__Stored data__.
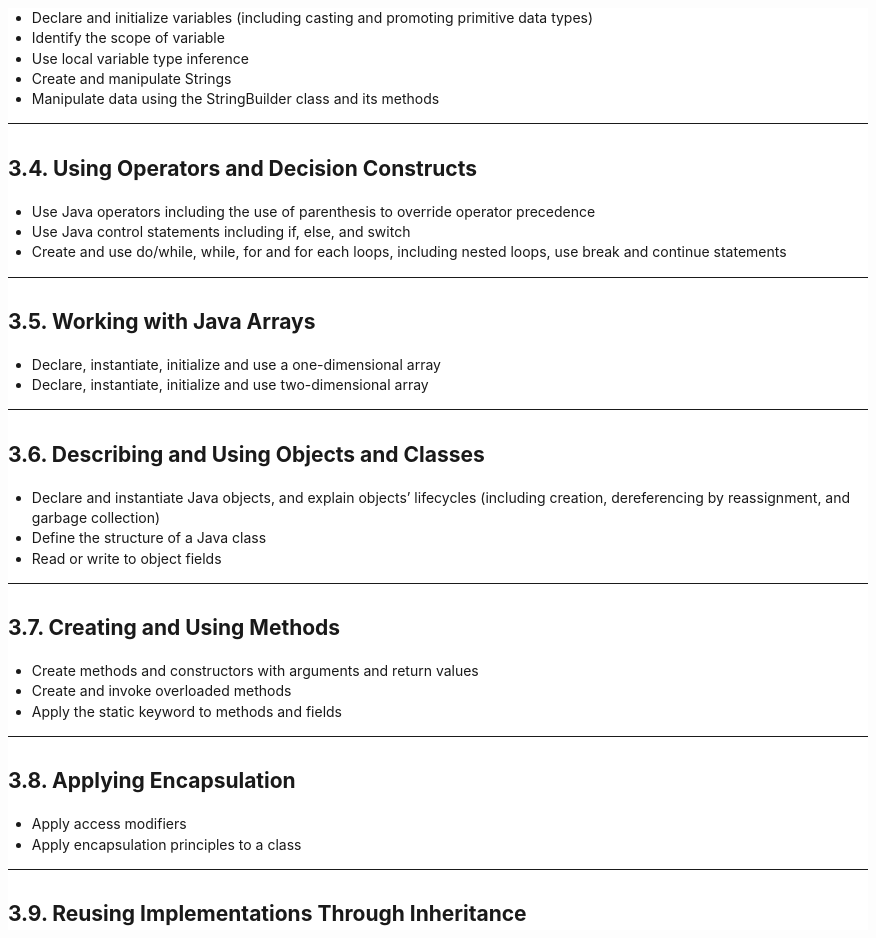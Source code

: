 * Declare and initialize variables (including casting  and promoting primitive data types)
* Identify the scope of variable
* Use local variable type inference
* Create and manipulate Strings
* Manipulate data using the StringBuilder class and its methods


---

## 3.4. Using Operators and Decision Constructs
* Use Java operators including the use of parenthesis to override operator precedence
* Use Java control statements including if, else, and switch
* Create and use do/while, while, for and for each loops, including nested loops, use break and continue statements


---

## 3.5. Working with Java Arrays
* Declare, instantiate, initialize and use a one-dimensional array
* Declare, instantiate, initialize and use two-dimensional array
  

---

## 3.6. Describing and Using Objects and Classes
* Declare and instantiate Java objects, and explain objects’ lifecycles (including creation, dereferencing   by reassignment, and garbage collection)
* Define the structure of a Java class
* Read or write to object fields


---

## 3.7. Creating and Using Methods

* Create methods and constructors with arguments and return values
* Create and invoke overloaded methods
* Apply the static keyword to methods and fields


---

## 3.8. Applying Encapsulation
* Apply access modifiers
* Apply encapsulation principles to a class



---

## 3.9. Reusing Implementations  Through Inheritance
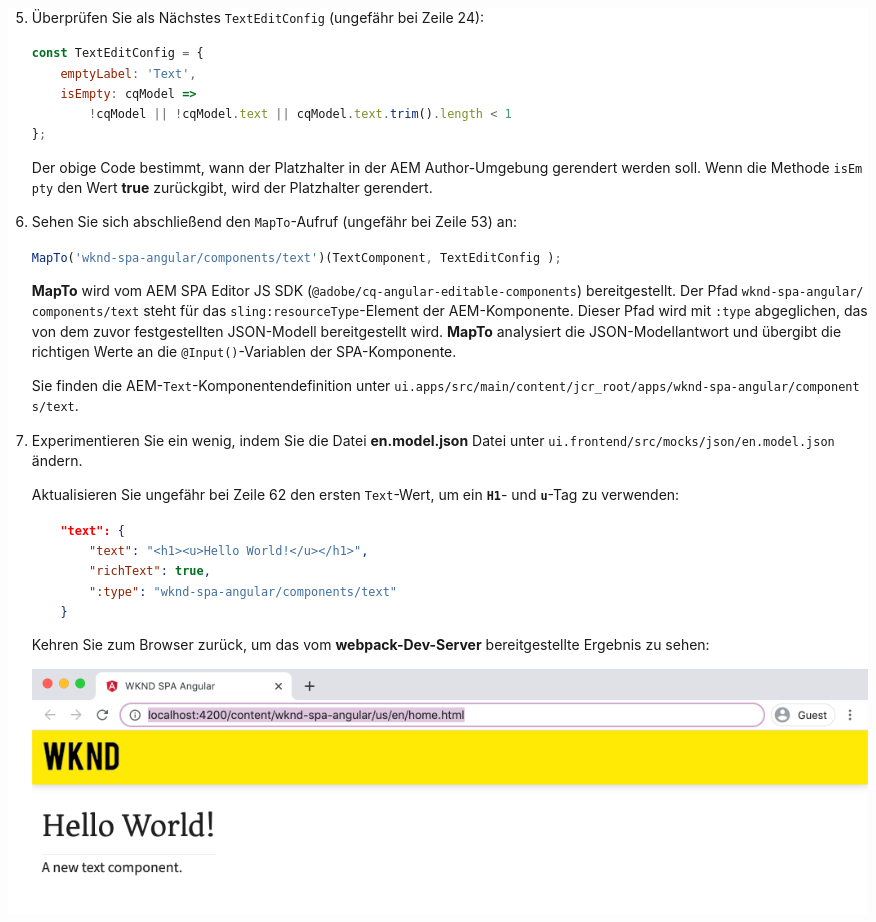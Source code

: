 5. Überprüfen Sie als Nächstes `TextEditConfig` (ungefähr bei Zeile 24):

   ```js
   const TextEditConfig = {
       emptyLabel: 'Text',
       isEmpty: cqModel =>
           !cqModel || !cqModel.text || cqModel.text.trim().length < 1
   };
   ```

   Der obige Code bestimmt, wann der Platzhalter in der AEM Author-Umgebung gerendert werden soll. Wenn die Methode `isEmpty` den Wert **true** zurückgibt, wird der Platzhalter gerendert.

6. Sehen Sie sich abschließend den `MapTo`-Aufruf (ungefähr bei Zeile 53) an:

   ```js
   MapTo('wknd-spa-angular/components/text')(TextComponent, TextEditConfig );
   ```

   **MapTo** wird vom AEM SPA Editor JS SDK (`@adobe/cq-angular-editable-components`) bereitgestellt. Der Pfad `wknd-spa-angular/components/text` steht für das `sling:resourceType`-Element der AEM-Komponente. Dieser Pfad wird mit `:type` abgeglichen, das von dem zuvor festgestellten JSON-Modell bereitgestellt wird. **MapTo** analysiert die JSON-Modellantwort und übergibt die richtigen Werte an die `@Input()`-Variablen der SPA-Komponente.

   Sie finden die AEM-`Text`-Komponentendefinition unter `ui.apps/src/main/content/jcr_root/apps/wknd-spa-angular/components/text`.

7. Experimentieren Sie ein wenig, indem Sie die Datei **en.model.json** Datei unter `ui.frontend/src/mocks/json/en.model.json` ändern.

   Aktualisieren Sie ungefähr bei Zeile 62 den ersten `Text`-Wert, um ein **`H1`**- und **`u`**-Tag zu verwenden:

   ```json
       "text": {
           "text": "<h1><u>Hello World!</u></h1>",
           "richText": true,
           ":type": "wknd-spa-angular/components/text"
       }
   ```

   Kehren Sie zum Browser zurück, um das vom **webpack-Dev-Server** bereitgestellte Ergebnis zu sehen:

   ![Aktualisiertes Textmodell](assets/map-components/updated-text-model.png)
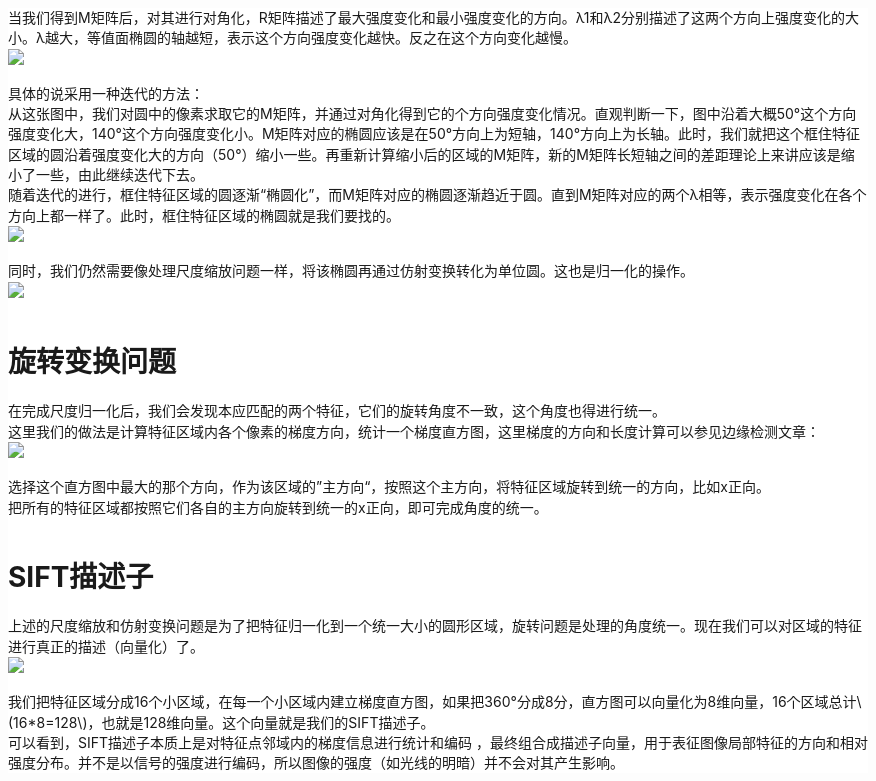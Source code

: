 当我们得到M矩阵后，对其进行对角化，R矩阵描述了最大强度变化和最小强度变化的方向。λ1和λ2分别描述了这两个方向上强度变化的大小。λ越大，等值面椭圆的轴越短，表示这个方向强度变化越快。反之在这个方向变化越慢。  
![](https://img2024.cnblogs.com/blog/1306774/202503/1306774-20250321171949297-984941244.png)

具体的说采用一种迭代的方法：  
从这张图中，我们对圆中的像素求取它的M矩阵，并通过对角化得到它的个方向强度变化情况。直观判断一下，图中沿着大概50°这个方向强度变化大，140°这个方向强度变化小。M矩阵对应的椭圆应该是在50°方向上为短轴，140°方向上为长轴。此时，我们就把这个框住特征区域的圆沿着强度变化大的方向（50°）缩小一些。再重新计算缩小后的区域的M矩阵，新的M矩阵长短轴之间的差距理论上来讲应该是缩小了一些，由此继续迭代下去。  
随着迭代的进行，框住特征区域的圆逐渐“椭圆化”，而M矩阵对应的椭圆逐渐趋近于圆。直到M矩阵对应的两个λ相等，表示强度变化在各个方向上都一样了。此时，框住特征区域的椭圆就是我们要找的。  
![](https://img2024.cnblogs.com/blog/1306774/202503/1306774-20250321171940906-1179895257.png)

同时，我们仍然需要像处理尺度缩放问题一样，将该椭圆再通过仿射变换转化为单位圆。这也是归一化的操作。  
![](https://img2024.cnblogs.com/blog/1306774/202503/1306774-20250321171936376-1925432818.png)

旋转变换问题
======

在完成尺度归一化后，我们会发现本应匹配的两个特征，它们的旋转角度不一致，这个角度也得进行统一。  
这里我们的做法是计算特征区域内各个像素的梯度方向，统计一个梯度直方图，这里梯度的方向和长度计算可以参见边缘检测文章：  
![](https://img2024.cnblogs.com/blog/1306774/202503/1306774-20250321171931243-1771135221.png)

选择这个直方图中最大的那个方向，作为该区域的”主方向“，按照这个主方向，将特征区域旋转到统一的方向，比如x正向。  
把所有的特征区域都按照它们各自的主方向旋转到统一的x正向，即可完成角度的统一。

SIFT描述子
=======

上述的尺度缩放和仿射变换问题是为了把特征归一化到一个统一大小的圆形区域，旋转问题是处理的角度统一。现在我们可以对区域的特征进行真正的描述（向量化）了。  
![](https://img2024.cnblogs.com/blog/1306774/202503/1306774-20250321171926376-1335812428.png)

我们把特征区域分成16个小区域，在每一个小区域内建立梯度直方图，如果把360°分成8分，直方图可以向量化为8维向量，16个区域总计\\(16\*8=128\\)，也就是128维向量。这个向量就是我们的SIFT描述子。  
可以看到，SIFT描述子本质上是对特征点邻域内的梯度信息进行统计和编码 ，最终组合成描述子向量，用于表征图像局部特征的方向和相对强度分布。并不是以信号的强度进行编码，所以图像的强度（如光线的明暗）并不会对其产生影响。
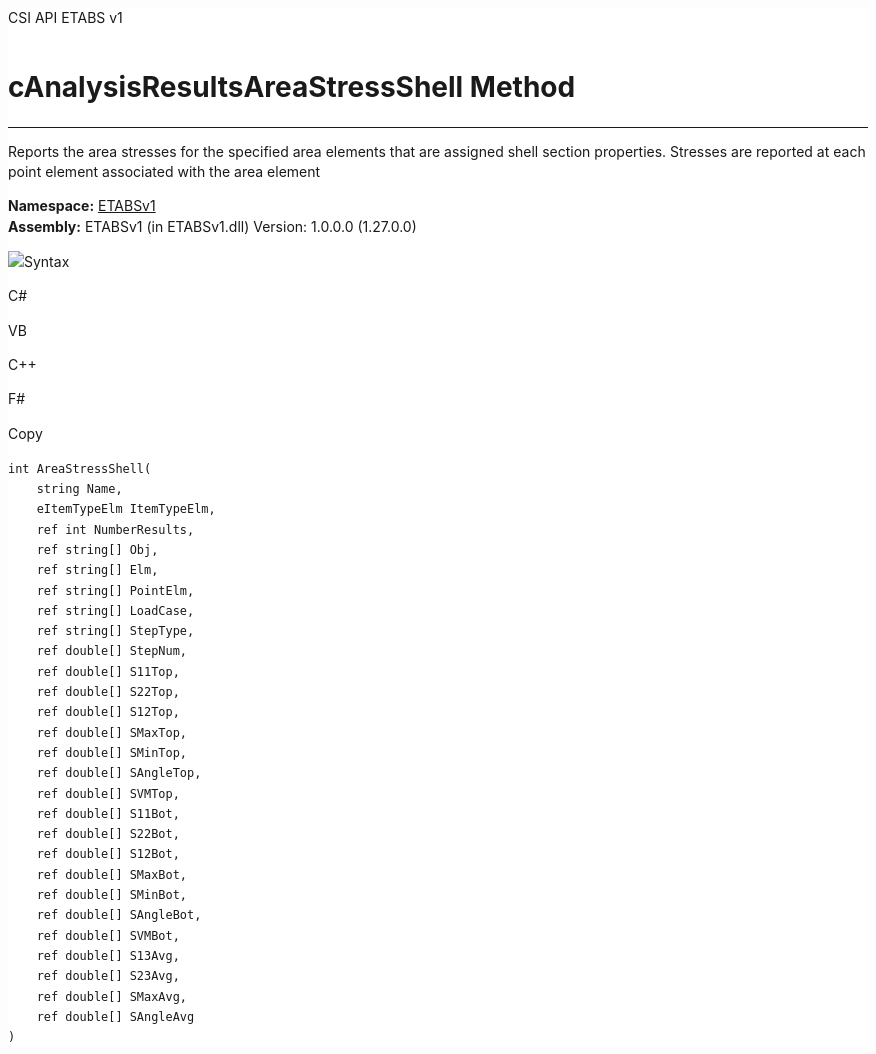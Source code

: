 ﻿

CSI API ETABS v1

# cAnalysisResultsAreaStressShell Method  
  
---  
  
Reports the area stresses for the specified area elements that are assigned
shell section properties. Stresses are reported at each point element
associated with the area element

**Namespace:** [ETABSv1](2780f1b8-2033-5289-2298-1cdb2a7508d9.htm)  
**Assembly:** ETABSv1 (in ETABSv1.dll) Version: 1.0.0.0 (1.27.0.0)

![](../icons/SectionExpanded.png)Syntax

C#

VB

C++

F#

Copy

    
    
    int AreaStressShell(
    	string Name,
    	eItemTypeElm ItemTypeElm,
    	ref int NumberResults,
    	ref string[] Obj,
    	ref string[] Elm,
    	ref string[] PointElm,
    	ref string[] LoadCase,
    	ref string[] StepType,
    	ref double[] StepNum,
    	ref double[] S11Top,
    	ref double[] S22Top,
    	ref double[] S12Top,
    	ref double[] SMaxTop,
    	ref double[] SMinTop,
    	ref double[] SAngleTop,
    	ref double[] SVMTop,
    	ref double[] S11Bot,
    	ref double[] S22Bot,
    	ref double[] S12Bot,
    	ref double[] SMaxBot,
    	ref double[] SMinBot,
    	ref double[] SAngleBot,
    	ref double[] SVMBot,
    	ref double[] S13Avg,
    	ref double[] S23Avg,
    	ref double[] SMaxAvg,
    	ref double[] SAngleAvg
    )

__Instructions to follow__.
The first line of the entries, the line containing "else, and switch", and every line between them are to be output exactly; pictures are not.

__Completed task__.
Source code

: * Declare and initialize variables (including casting  and promoting primitive data types)
* Identify the scope of variable
* Use local variable type inference
* Create and manipulate Strings
* Manipulate data using the StringBuilder class and its methods


---

## 3.4. Using Operators and Decision Constructs
* Use Java operators including the use of parenthesis to override operator precedence
* Use Java control statements including if, else, and switch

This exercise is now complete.